Key inclusion & exclusion criteria

Age minimum	>= 18age old
Age maximum	Not applicable
Gender	Female
Include criteria	1. Patients aged 18 years or older. 2. Female patients. 3. Eastern Cooperative Oncology Group (ECOG) performance status of 0 or 1. 4. Presence of a breast tumor requiring a needle biopsy to be performed under ultrasound guidance. 5. Ability to provide written informed consent.
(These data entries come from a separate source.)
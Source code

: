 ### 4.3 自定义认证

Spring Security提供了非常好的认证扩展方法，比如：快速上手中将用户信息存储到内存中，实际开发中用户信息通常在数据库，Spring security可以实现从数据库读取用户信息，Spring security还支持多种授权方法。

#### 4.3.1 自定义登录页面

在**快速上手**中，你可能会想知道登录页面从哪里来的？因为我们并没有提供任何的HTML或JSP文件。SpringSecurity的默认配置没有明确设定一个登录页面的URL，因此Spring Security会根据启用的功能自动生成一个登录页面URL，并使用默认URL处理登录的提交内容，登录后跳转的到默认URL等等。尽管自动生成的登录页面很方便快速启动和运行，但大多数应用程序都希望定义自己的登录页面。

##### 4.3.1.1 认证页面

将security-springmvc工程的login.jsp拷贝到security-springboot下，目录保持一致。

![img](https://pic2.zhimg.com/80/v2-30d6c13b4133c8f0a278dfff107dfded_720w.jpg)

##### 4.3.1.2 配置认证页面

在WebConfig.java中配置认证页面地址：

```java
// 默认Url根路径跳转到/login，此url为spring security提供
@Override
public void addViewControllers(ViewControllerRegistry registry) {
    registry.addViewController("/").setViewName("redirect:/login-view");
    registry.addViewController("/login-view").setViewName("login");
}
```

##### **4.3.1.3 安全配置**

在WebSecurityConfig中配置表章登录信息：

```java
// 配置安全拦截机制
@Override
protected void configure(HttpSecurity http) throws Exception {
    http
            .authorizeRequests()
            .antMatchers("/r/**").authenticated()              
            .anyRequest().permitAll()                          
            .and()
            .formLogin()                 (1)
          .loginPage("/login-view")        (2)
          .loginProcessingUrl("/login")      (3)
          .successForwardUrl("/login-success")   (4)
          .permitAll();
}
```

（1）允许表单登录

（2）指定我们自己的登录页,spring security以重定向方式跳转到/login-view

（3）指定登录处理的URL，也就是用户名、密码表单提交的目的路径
Exclude criteria	1. Patients scheduled to undergo a tissue biopsy of the axilla. 2. Patients scheduled to undergo fine-needle aspiration (FNA) or cytology of the breast or axilla on the same day as the tissue biopsy. 3. Patients with a history of breast surgery. 4. Patients with a history of breast tissue biopsy. 5. Patients who are currently pregnant or breastfeeding. 6. Patients deemed to have limitations in vision, hearing, or cognition that may affect participation in this study. 7. Patients with a history of epilepsy, or those who have experienced loss of consciousness or epilepsy-related symptoms in the past. 8. Patients currently taking (including as-needed use) antidepressants, anxiolytics, or antiepileptic medications. 9. Patients considered to have claustrophobia. 10. Patients using implantable medical devices such as cardiac pacemakers or defibrillators, or those who require the use of a hearing aid during the examination. 11. Patients with suspected infectious symptoms or communicable diseases, particularly eye infections (e.g., conjunctivitis), or skin/scalp conditions. 12. Patients judged to lack the ability to understand the content of the informed consent document. 13. Patients deemed inappropriate for participation in the study by the principal investigator or sub-investigator. 14. Patients who requested a prior virtual reality (VR) experience and, based on the experience, were considered unable to participate in the study. (If patients did not request the prior VR experience, it may be omitted.)